William Neill (22 February 1922 – 5 April 2010) was an Ayrshire-born poet who wrote in Scottish and Irish Gaelic, Scots and English. He was a major contributing voice to the Scottish Renaissance.[1]
Neill was born in Prestwick, Ayrshire and educated at Ayr Academy.[2] After service in the RAF, he studied at the University of Edinburgh and graduated with an Honours degree in Celtic studies.[3] He was a frequent contributor to Catalyst and Gairm magazines and subsequently became the second editor of Catalyst. As a young writer, he studied the poets of the Scottish Renaissance, and viewed 'modern assertions that "Scots was dying in the time of Burns" as the assertions of dyed-in-the-wool townies.
Neill lived in Crossmichael in Kirkcudbrightshire, Galloway and taught English at Castle Douglas High School; his wife taught at the primary school. Occasionally he would sicken of teaching English and conduct lessons in Scots instead.
The Gaelic poetry of William Neill took the National Mòd's bardic crown at Aviemore in 1969.[2][4] Other awards for his poetry have included The Grierson Verse Prize (1970), Sloan Prize (1970) and a Scottish Arts Council Book Award (1985).

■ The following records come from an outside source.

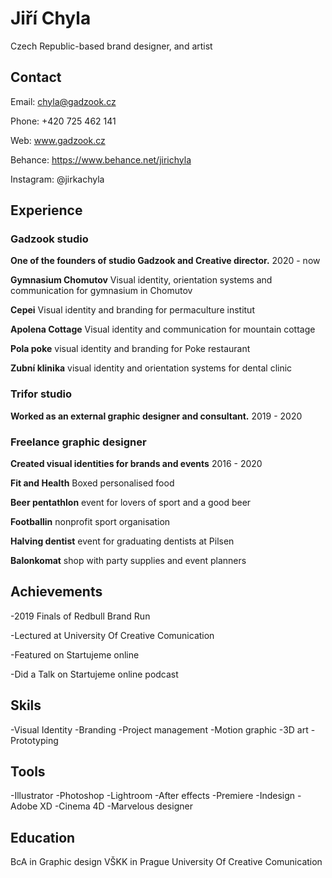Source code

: # Jiří Chyla
Czech Republic-based brand designer, and artist

## Contact

Email: chyla@gadzook.cz

Phone: +420 725 462 141

Web: www.gadzook.cz

Behance: https://www.behance.net/jirichyla

Instagram: @jirkachyla

## Experience

### Gadzook studio
**One of the founders of studio Gadzook and Creative director.** 2020 - now

**Gymnasium Chomutov** Visual identity, orientation systems and communication for gymnasium in Chomutov

**Cepei** Visual identity and branding for permaculture institut

**Apolena Cottage** Visual identity and communication for mountain cottage

**Pola poke** visual identity and branding for Poke restaurant

**Zubní klinika** visual identity and orientation systems for dental clinic

### Trifor studio
**Worked as an external graphic designer and consultant.** 2019 - 2020

### Freelance graphic designer
**Created visual identities for brands and events** 2016 - 2020

**Fit and Health** Boxed personalised food

**Beer pentathlon** event for lovers of sport and a good beer

**Footballin** nonprofit sport organisation

**Halving dentist** event for graduating dentists at Pilsen

**Balonkomat** shop with party supplies and event planners

## Achievements

-2019 Finals of Redbull Brand Run

-Lectured at University Of Creative Comunication

-Featured on Startujeme online

-Did a Talk on Startujeme online podcast

## Skils

-Visual Identity
-Branding
-Project management
-Motion graphic
-3D art
-Prototyping

## Tools

-Illustrator
-Photoshop
-Lightroom
-After effects
-Premiere
-Indesign
-Adobe XD
-Cinema 4D
-Marvelous designer

## Education

BcA in Graphic design VŠKK in Prague University Of Creative Comunication

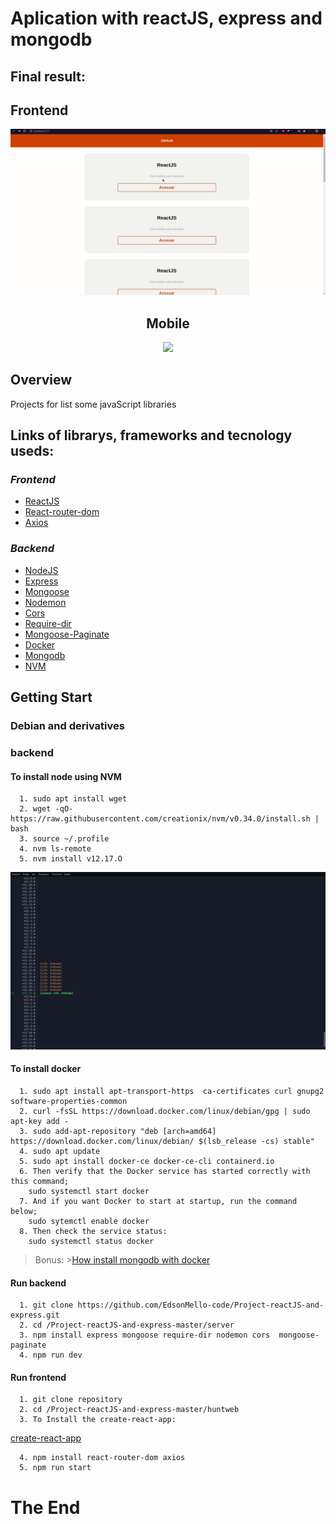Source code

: # Aplication with reactJS, express and mongodb 

## Final result: 

## Frontend

<div align="center">

  ![](/assets/previw2.gif)


## Mobile

  ![](/assets/mobile.gif)


</div>
 

## Overview

<p>
  Projects for list some javaScript libraries
</p>

## Links of librarys, frameworks and tecnology useds:

### **_Frontend_**

  - [ReactJS](https://reactjs.org/)
  - [React-router-dom](https://www.npmjs.com/package/react-router-dom)
  - [Axios](https://github.com/axios/axios)

### **_Backend_**

  - [NodeJS](https://nodejs.org/en/)
  - [Express](https://expressjs.com/)
  - [Mongoose](https://mongoosejs.com/)
  - [Nodemon](https://www.npmjs.com/package/nodemon)
  - [Cors](https://www.npmjs.com/package/cors)
  - [Require-dir](https://www.npmjs.com/package/require-dir)
  - [Mongoose-Paginate](https://www.npmjs.com/package/mongoose-paginate)
  - [Docker](https://www.docker.com/)
  - [Mongodb](https://www.mongodb.com/)
  - [NVM](https://www.hostinger.com.br/tutoriais/instalar-node-js-ubuntu/)
  ## Getting Start

  ### Debian and derivatives 

  ### backend

  #### To install node using NVM
      1. sudo apt install wget
      2. wget -qO- https://raw.githubusercontent.com/creationix/nvm/v0.34.0/install.sh | bash
      3. source ~/.profile
      4. nvm ls-remote
      5. nvm install v12.17.O
  ![](./assets/nvm.png)
  #### To install docker
      1. sudo apt install apt-transport-https  ca-certificates curl gnupg2 software-properties-common
      2. curl -fsSL https://download.docker.com/linux/debian/gpg | sudo apt-key add -
      3. sudo add-apt-repository "deb [arch=amd64] https://download.docker.com/linux/debian/ $(lsb_release -cs) stable"
      4. sudo apt update
      5. sudo apt install docker-ce docker-ce-cli containerd.io
      6. Then verify that the Docker service has started correctly with this command;
        sudo systemctl start docker
      7. And if you want Docker to start at startup, run the command below;
        sudo sytemctl enable docker
      8. Then check the service status:
        sudo systemctl status docker
  >Bonus:
    >[How install mongodb with docker](https://medium.com/dockerbr/mongodb-no-docker-dd3b72c7efb7)  

  #### Run backend  

      1. git clone https://github.com/EdsonMello-code/Project-reactJS-and-express.git
      2. cd /Project-reactJS-and-express-master/server
      3. npm install express mongoose require-dir nodemon cors  mongoose-paginate 
      4. npm run dev

  #### Run frontend

      1. git clone repository
      2. cd /Project-reactJS-and-express-master/huntweb
      3. To Install the create-react-app:
  [create-react-app](https://reactjs.org/docs/create-a-new-react-app.html)

      4. npm install react-router-dom axios
      5. npm run start

# The End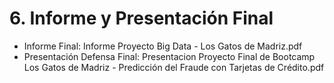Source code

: # 6. Informe y Presentación Final

- Informe Final: Informe Proyecto Big Data - Los Gatos de Madriz.pdf
- Presentación Defensa Final: Presentacion Proyecto Final de Bootcamp Los Gatos de Madriz - Predicción del Fraude con Tarjetas de Crédito.pdf
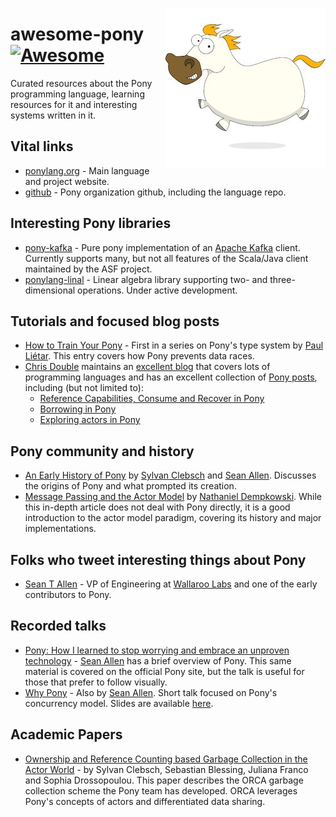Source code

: [<img src="https://github.com/jghoman/awesome-pony/raw/master/ponylang-logo.jpg" align="right">](https://www.ponylang.org/)
# awesome-pony [![Awesome](https://cdn.rawgit.com/sindresorhus/awesome/d7305f38d29fed78fa85652e3a63e154dd8e8829/media/badge.svg)](https://github.com/sindresorhus/awesome)
Curated resources about the Pony programming language, learning resources for it and interesting systems written in it.

## Vital links
* [ponylang.org](https://www.ponylang.org/) - Main language and project website.
* [github](https://github.com/ponylang) - Pony organization github, including the language repo.

## Interesting Pony libraries
* [pony-kafka](https://github.com/WallarooLabs/pony-kafka) - Pure pony implementation of an [Apache Kafka](https://kafka.apache.org/) client.  Currently supports many, but not all features of the Scala/Java client maintained by the ASF project.
* [ponylang-linal](https://github.com/dougmacdoug/ponylang-linal) - Linear algebra library supporting two- and three-dimensional operations. Under active development.

## Tutorials and focused blog posts
* [How to Train Your Pony](https://paul.lietar.net/2018/03/how-to-train-your-pony-introduction/) - First in a series on Pony's type system by [Paul Liétar](https://twitter.com/lietarp).  This entry covers how Pony prevents data races.
* [Chris Double](https://twitter.com/doublec) maintains an [excellent blog](https://bluishcoder.co.nz/index.html) that covers lots of programming languages and has an excellent collection of [Pony posts](https://bluishcoder.co.nz/tags/pony/index.html), including (but not limited to):
   * [Reference Capabilities, Consume and Recover in Pony](https://bluishcoder.co.nz/2017/07/31/reference_capabilities_consume_recover_in_pony.html)
   * [Borrowing in Pony](https://bluishcoder.co.nz/2016/07/18/borrowing-in-pony.html)
   * [Exploring actors in Pony](https://bluishcoder.co.nz/2016/05/11/exploring-actors-in-pony.html)

## Pony community and history
* [An Early History of Pony](https://www.ponylang.org/blog/2017/05/an-early-history-of-pony/) by [Sylvan Clebsch](https://github.com/sylvanc) and [Sean Allen](https://twitter.com/SeanTAllen).  Discusses the origins of Pony and what prompted its creation.
* [Message Passing and the Actor Model](http://dist-prog-book.com/chapter/3/message-passing.html) by [Nathaniel Dempkowski](https://twitter.com/natdempk).  While this in-depth article does not deal with Pony directly, it is a good introduction to the actor model paradigm, covering its history and major implementations.

## Folks who tweet interesting things about Pony
* [Sean T Allen](https://twitter.com/SeanTAllen) - VP of Engineering at [Wallaroo Labs](https://www.wallaroolabs.com/) and one of the early contributors to Pony.

## Recorded talks
* [Pony: How I learned to stop worrying and embrace an unproven technology](https://www.infoq.com/presentations/pony-wallaroo) - [Sean Allen](https://twitter.com/SeanTAllen) has a brief overview of Pony.  This same material is covered on the official Pony site, but the talk is useful for those that prefer to follow visually.
* [Why Pony](https://www.youtube.com/watch?v=0XFhTrtOGK4) - Also by [Sean Allen](https://twitter.com/SeanTAllen).  Short talk focused on Pony's concurrency model.  Slides are available [here](https://speakerdeck.com/seantallen/why-pony).

## Academic Papers
* [Ownership and Reference Counting based Garbage Collection in the Actor World](https://www.doc.ic.ac.uk/~scd/icooolps15_GC.pdf) - 
by Sylvan Clebsch, Sebastian Blessing, Juliana Franco and Sophia Drossopoulou.  This paper describes the ORCA garbage collection scheme the Pony team has developed.  ORCA leverages Pony's concepts of actors and differentiated data sharing.
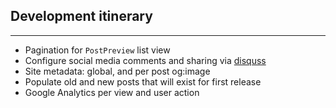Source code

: ## Development itinerary
---

* Pagination for `PostPreview` list view
* Configure social media comments and sharing via [disquss](https://enkrypt.disqus.com/admin/install/platforms/universalcode/)
* Site metadata: global, and per post og:image
* Populate old and new posts that will exist for first release
* Google Analytics per view and user action
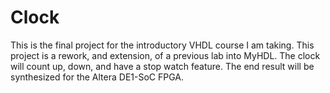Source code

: # Clock
This is the final project for the introductory VHDL course I am taking. This project is a rework, and extension, of a previous lab into MyHDL. The clock will count up, down, and have a stop watch feature. The end result will be synthesized for the Altera DE1-SoC FPGA.
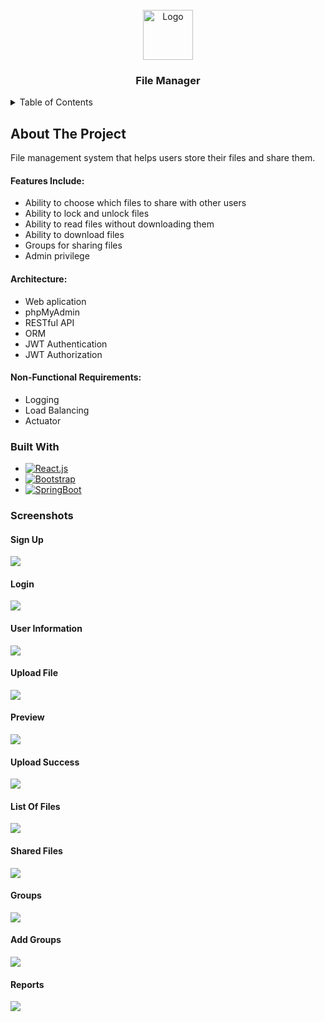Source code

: 




<!-- PROJECT LOGO -->
<br />
<div align="center">
  <a href="https://github.com/carolha2">
    <img src=https://icons.veryicon.com/png/o/miscellaneous/admin-dashboard-flat-multicolor/file-manager-10.png alt="Logo" width="80" height="80">
  </a>

  <h3 align="center">File Manager</h3>

</div>


<!-- TABLE OF CONTENTS -->
<details>
  <summary>Table of Contents</summary>
  <ol>
    <li>
      <a href="#about-the-project">About The Project</a>
      <ul>
        <li><a href="#features-include">Features Include</a></li>
        <li><a href="#architecture">Architecture</a></li>
        <li><a href="#non-functional-requirements">Non-functional Requirements</a></li>
      </ul>
    </li>
    <li>
      <a href="#built-with">Built With</a>
    </li>
    <li><a href="#screenshots">Screenshots</a></li>
  </ol>
</details>



<!-- ABOUT THE PROJECT -->
## About The Project

File management system that helps users store their files and share them.

#### Features Include:
* Ability to choose which files to share with other users
* Ability to lock and unlock files
* Ability to read files without downloading them
* Ability to download files
* Groups for sharing files
* Admin privilege

#### Architecture:
* Web aplication
* phpMyAdmin
* RESTful API
* ORM
* JWT Authentication
* JWT Authorization

#### Non-Functional Requirements:
* Logging
* Load Balancing
* Actuator






<!-- BUILT WITH -->
### Built With


* [![React.js][React.js]][React-url]
* [![Bootstrap][Bootstrap.com]][Bootstrap-url]
* [![SpringBoot][SpringBoot.js]][SpringBoot-url]
<!-- SCREENSHOTS -->

### Screenshots

#### Sign Up

![](/images/sign%20in.png)

#### Login

![](/images/login.png)

#### User Information

![](/images/profile.png)

#### Upload File

![](/images/upload%20file%20.png)

#### Preview

![](/images/preview.png)

#### Upload Success

![](/images/uploaded.png)

#### List Of Files

![](/images/files.png)

#### Shared Files

![](/images/shared%20files.png)

#### Groups

![](/images/groups.png)

#### Add Groups

![](/images/add%20group.png)

#### Reports

![](/images/reports.png)







<!-- MARKDOWN LINKS & IMAGES -->
<!-- https://www.markdownguide.org/basic-syntax/#reference-style-links -->
[React.js]: https://img.shields.io/badge/React.js-20232A?style=for-the-badge&logo=react&logoColor=61DAFB
[React-url]: https://reactjs.org/
[Bootstrap.com]: https://img.shields.io/badge/Bootstrap-563D7C?style=for-the-badge&logo=bootstrap&logoColor=white
[Bootstrap-url]: https://getbootstrap.com
[SpringBoot-url]: https://spring.io/projects/spring-boot
[SpringBoot.js]:https://img.shields.io/badge/SpringBoot-white?style=for-the-badge&logo=spring&logoColor=green
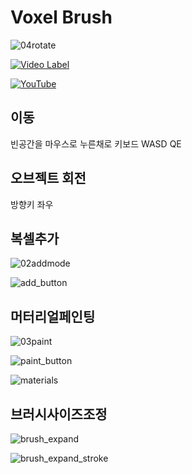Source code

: # Voxel Brush

![04rotate](https://user-images.githubusercontent.com/8338781/178456570-30e3ceb2-97bf-497c-bb72-5fabb064863b.gif)

[![Video Label](http://img.youtube.com/vi/PcdRz4aUd_s/0.jpg)](https://youtu.be/PcdRz4aUd_s?t=0s)

[![YouTube](https://user-images.githubusercontent.com/8338781/178629360-8479ae5b-9bb1-42f8-b9d3-c60aa8adc07e.png)](https://youtu.be/PcdRz4aUd_s?t=0s)

## 이동

빈공간을 마우스로 누른채로 키보드 WASD QE

## 오브젝트 회전

방향키 좌우

## 복셀추가

![02addmode](https://user-images.githubusercontent.com/8338781/178456561-c0a18235-9feb-4419-8bb3-440199ed65ec.gif)

![add_button](https://user-images.githubusercontent.com/8338781/178628749-1e4eb603-a4f4-40c4-86f0-a7a492558c7f.png)

## 머터리얼페인팅

![03paint](https://user-images.githubusercontent.com/8338781/178456567-45f54550-bcd1-4b5b-a4d3-5413b3ce1848.gif)

![paint_button](https://user-images.githubusercontent.com/8338781/178628747-28477359-1d08-40fd-a0dc-ce8a1a1e37c6.png)

![materials](https://user-images.githubusercontent.com/8338781/178628745-90c4df8a-5e2b-4747-8f1f-de064e11cdf8.png)

## 브러시사이즈조정

![brush_expand](https://user-images.githubusercontent.com/8338781/178628750-6c405d1d-d7e7-43ac-aad3-d97d9c5c1948.png)

![brush_expand_stroke](https://user-images.githubusercontent.com/8338781/178628741-d199d81f-9428-4ea5-9ca1-301e28f25bf0.png)
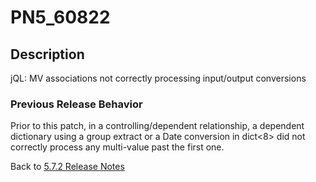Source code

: # PN5_60822

<PageHeader />

## Description

jQL: MV associations not correctly processing input/output conversions

### Previous Release Behavior

Prior to this patch, in a controlling/dependent relationship, a dependent dictionary using a group extract or a Date conversion in dict&lt;8&gt; did not correctly process any multi-value past the first one.

Back to [5.7.2 Release Notes](./../README.md)

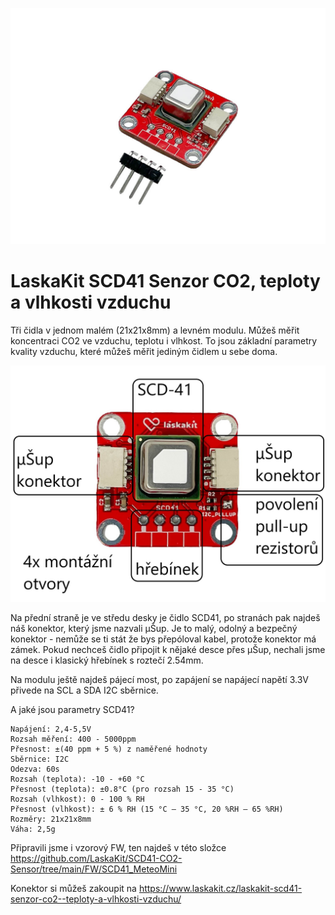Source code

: ![SCD41](https://github.com/LaskaKit/SCD41-CO2-Sensor/blob/main/img/SCD41-1.jpg)

# LaskaKit SCD41 Senzor CO2, teploty a vlhkosti vzduchu

Tři čidla v jednom malém (21x21x8mm) a levném modulu. Můžeš měřit koncentraci CO2 ve vzduchu, teplotu i vlhkost. To jsou základní parametry kvality vzduchu, které můžeš měřit jediným čidlem u sebe doma. 

![SCD41](https://github.com/LaskaKit/SCD41-CO2-Sensor/blob/main/img/SCD41-front_popis.jpg)

Na přední straně je ve středu desky je čidlo SCD41, po stranách pak najdeš náš konektor, který jsme nazvali μŠup. Je to malý, odolný a bezpečný konektor - nemůže se ti stát že bys přepóloval kabel, protože konektor má zámek. Pokud nechceš čidlo připojit k nějaké desce přes μŠup, nechali jsme na desce i klasický hřebínek s roztečí 2.54mm.

Na modulu ještě najdeš pájecí most, po zapájení se napájecí napětí 3.3V přivede na SCL a SDA I2C sběrnice. 

A jaké jsou parametry SCD41?

    Napájení: 2,4-5,5V
    Rozsah měření: 400 - 5000ppm
    Přesnost: ±(40 ppm + 5 %) z naměřené hodnoty
    Sběrnice: I2C
    Odezva: 60s
    Rozsah (teplota): -10 - +60 °C
    Přesnost (teplota): ±0.8°C (pro rozsah 15 - 35 °C)
    Rozsah (vlhkost): 0 - 100 % RH
    Přesnost (vlhkost): ± 6 % RH (15 °C – 35 °C, 20 %RH – 65 %RH)
    Rozměry: 21x21x8mm
    Váha: 2,5g

Připravili jsme i vzorový FW, ten najdeš v této složce https://github.com/LaskaKit/SCD41-CO2-Sensor/tree/main/FW/SCD41_MeteoMini

Konektor si můžeš zakoupit na https://www.laskakit.cz/laskakit-scd41-senzor-co2--teploty-a-vlhkosti-vzduchu/
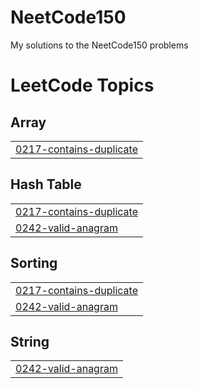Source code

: # NeetCode150
My solutions to the NeetCode150 problems

<!---LeetCode Topics Start-->
# LeetCode Topics
## Array
|  |
| ------- |
| [0217-contains-duplicate](https://github.com/SriAkhilMylavarapu/NeetCode150/tree/master/0217-contains-duplicate) |
## Hash Table
|  |
| ------- |
| [0217-contains-duplicate](https://github.com/SriAkhilMylavarapu/NeetCode150/tree/master/0217-contains-duplicate) |
| [0242-valid-anagram](https://github.com/SriAkhilMylavarapu/NeetCode150/tree/master/0242-valid-anagram) |
## Sorting
|  |
| ------- |
| [0217-contains-duplicate](https://github.com/SriAkhilMylavarapu/NeetCode150/tree/master/0217-contains-duplicate) |
| [0242-valid-anagram](https://github.com/SriAkhilMylavarapu/NeetCode150/tree/master/0242-valid-anagram) |
## String
|  |
| ------- |
| [0242-valid-anagram](https://github.com/SriAkhilMylavarapu/NeetCode150/tree/master/0242-valid-anagram) |
<!---LeetCode Topics End-->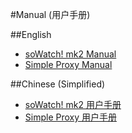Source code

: #Manual (用户手册)

##English
- <a href="https://github.com/jc3213/Misc/blob/master/Manual/en-US/soWatch.md">soWatch! mk2 Manual</a>
- <a href="https://github.com/jc3213/Misc/blob/master/Manual/zh-CN/SimpleProxy.md">Simple Proxy Manual</a>

##Chinese (Simplified)
- <a href="https://github.com/jc3213/Misc/blob/master/Manual/en-US/soWatch.md">soWatch! mk2 用户手册</a>
- <a href="https://github.com/jc3213/Misc/blob/master/Manual/zh-CN/SimpleProxy.md">Simple Proxy 用户手册</a>
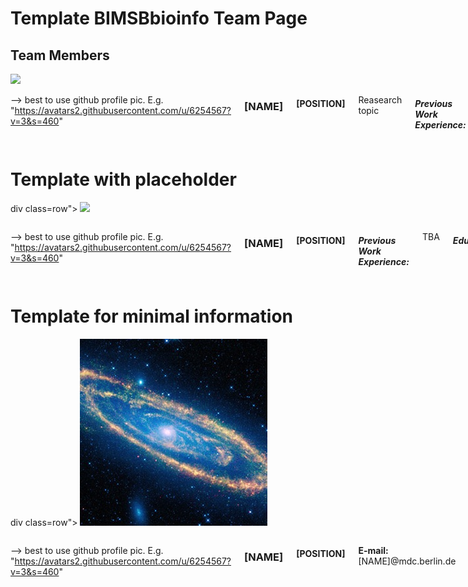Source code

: # Template BIMSBbioinfo Team Page  

## Team Members 

<div class=row">
  <img src="[IMAGE LINK/PATH]" class="columns myroundThumb">
  <div class="large-9 columns" markdown="1">

--> best to use github profile pic. E.g. "https://avatars2.githubusercontent.com/u/6254567?v=3&s=460"
 
### [NAME]

#### [POSITION]

Reasearch topic

##### Previous Work Experience:
- [year - year], [Location]

##### Education:
- [year - year], [Location]

**Publications:** [[PubMed]]([LINK])

**Websites:**
[[LinkedIn]]([LINK])
[[Github]]([LINK])


**E-mail:** [NAME]@mdc.berlin.de
</div></div>

                                                                                                                                                                                                         

# Template with placeholder 

div class=row">
  <img src="[IMAGE LINK/PATH]" class="columns myroundThumb">
  <div class="large-9 columns" markdown="1">

--> best to use github profile pic. E.g. "https://avatars2.githubusercontent.com/u/6254567?v=3&s=460"
 
### [NAME]

#### [POSITION]


##### Previous Work Experience:
TBA

##### Education:
TBA
    
**Publications:** TBA

**Websites:**
TBA

**E-mail:** [NAME]@mdc.berlin.de
</div></div> 

# Template for minimal information


div class=row">
  <img src="img/andromeda-orbit.jpg" class="columns myroundThumb"> 
  <div class="large-9 columns" markdown="1">

--> best to use github profile pic. E.g. "https://avatars2.githubusercontent.com/u/6254567?v=3&s=460"
 
### [NAME]

#### [POSITION]


**E-mail:** [NAME]@mdc.berlin.de
</div></div> 
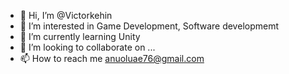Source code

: - 👋 Hi, I’m @Victorkehin
- 👀 I’m interested in Game Development, Software developmemt
- 🌱 I’m currently learning Unity
- 💞️ I’m looking to collaborate on ...
- 📫 How to reach me anuoluae76@gmail.com

<!---
Victorkehin/Victorkehin is a ✨ special ✨ repository because its `README.md` (this file) appears on your GitHub profile.
You can click the Preview link to take a look at your changes.
--->
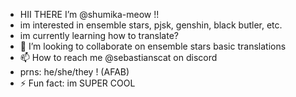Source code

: -  HII THERE I’m @shumika-meow !! 
- im interested in ensemble stars, pjsk, genshin, black butler, etc.
-  im currently learning how to translate? 
- 💞️ I’m looking to collaborate on ensemble stars basic translations
- 📫 How to reach me @sebastianscat on discord 
- prns: he/she/they ! (AFAB)
- ⚡ Fun fact: im SUPER COOL

<!---
shumika-meow/shumika-meow is a ✨ special ✨ repository because its `README.md` (this file) appears on your GitHub profile.
You can click the Preview link to take a look at your changes.
--->
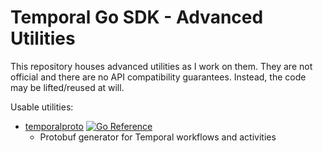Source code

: # Temporal Go SDK - Advanced Utilities

This repository houses advanced utilities as I work on them. They are not official and there are no API compatibility
guarantees. Instead, the code may be lifted/reused at will.

Usable utilities:

* [temporalproto](temporalproto)
  [![Go Reference](https://pkg.go.dev/badge/github.com/cretz/temporal-sdk-go-advanced/temporalproto.svg)](https://pkg.go.dev/github.com/cretz/temporal-sdk-go-advanced/temporalproto)
  - Protobuf generator for Temporal workflows and activities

- Scotland's Castle, Reprographia (Gordon Wright), 1969
- Four Points of a Saltire, Reprographia (Gordon Wright), 1970
- Then and Now: poems and songs, W. Neill
- Poems, Akros Publications, 1970
- Despatches Home, Reprographia (Gordon Wright), 1972, ISBN 0-903065-07-X
- Wild Places: Poems in Three Leids, Luath Press, 1985
- Making Tracks: and other poems, Gordon Wright Publishing, 1988, ISBN 0-903065-65-7
- Straight Lines, Blackstaff Press, 1992, ISBN 0-856404756
- Tales frae the Odyssey o Homer, Saltire Society, 1992, ISBN 0-854110496
- Selected Poems, 1969-1992, Canongate Press, 1994, ISBN 978-0-86241-476-4
- A Hantle o Romanesco Sonnets bi Giuseppe Gioachino Belli (1791-1863), Burnside Press, 1995, ISBN 0-9527288-0-X
- Galloway Landscapes: poems, URR Publications, 1981, ISBN 978-0-9507609-0-2; Previous Parrot Press, 1997
- Caledonian Cramboclink, Luath Press, 2000, ISBN 978-0-946487-53-0
He died in Munches Park Residential Home in Dalbeattie on 5 April 2010.[3]